24 Mayıs 2013 Cuma


"giysilerime nasıl alıştıysam düşüncelerime de öyle alıştım. Belkalınlıkları hep aynı ve ben her yerde görüyorum onları, dört yol ağızlarında bile.. en kötüsü, yolların kavşak noktalarını benden saklamaları."

yeni fotolar burada 


22 Mayıs 2013 Çarşamba

KAFANA KAFASI;


'kişi niçin yola çıkar ki? 
-yürümek istediği için...
Bunun da , tutturduğu yolla hiçbir ilgisi olmayabilir
-çoğunlukla da yoktur... 
oruç aruoba

Fatma Hanım'la Harita Subayı Hayri Bey'in oğlu Ali Turgut Uyar da şöyle der;

biz duralım, biz sürekliyiz duralım

Turgut'cuğum ne derse iyi söyler; durdum bugün burada...Güzel Bahçe anlamına gelen bir Sırp kasabasında durdum.
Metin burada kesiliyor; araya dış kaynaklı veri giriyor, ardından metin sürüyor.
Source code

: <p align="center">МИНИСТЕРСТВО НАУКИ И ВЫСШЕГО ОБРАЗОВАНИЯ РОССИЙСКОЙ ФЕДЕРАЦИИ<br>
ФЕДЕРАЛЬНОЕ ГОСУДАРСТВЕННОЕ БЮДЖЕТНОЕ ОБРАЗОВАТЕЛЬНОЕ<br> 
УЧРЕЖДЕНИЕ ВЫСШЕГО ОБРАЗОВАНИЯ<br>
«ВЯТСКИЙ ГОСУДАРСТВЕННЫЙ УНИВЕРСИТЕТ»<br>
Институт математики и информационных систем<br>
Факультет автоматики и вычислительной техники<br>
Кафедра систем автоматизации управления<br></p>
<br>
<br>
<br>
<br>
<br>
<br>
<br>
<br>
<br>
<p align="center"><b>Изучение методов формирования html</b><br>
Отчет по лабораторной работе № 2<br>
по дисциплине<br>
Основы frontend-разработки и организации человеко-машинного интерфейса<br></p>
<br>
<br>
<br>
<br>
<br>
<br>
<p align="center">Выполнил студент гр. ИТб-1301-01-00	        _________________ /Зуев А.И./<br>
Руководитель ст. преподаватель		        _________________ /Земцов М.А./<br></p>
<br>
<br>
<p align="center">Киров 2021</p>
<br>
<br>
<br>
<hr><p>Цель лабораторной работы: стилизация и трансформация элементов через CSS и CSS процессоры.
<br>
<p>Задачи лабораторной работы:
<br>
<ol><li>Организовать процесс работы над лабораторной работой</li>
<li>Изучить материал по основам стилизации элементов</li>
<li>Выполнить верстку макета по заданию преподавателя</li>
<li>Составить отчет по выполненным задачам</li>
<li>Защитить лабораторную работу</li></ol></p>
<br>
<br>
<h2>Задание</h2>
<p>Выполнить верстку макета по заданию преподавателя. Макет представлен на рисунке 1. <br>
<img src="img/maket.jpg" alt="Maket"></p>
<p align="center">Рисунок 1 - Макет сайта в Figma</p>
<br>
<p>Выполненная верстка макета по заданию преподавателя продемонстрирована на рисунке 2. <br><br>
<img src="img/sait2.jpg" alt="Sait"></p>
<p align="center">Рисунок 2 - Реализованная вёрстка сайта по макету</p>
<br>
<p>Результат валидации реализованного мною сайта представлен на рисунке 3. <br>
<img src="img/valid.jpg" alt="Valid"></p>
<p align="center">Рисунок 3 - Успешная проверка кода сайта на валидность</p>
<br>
Novi Sad'da bir kafana da... Anlatacaklarım var...

Sırp bohem hayatının vazgeçilmeziymiş kafana; entelejansın yiyip içtiği, yazıp çizdiği mekanlara kafana denirmiş. Kahvehane bu kelimeden geliyor. Sadece yazarlar, şairler, tiyatrocular değil, politikacılar da burada toplanır sohbet eder,gazete okur, önemli havadisler paylaşılır, önemli kararlar alınırmış buralarda.  
Eski Lebarski,bugünkü adıyla  Miletićeva sokaktaki Lipa'nın bahçesindeyim. İsmini bahçesindeki Ihlamur ağacından alan bu kafana Novi Sad'ın en meşhur restoranı bugün. Geleneksel et yemekleri ve özel yapım birasıyla ünlü. Kapıdan adımımı atar atmaz 20li yaşlarında upuzun ve temiz yüzlü bir sırp genci beni karşıladı; bahçeye doğru yürürken tek tek eski fotoğrafları gösterdi. öyle görünüyor ki mekan 1800'lerden beri hemen hemen hiç değişmemiş, hiç tanımadığım bir sürü insanın ismini telaffuz etti birini bile anlamadım. Bu dile alışmam mümkün değil. Alt katta devasa fıçılardan localar yapmışlar, eskiden şarap ve bira saklamak için kullandıkları fıçıların ortasında oturup yemek yiyebiliyorsunuz. Bu enteresan birşey. Bahçeye çıkınca Ihlamur Ağacıyla müşerref oldum bin yıllık filan herhalde. Evet biraz abartıyorum çünkü sormadım kaç yıllık olduğunu. O kadar cahil cühela bir halim var ki utanıyorum herşeyi sormaya... 
denildiğine göre hükümetin düşeceği haberi bile buradan yayılırmış. 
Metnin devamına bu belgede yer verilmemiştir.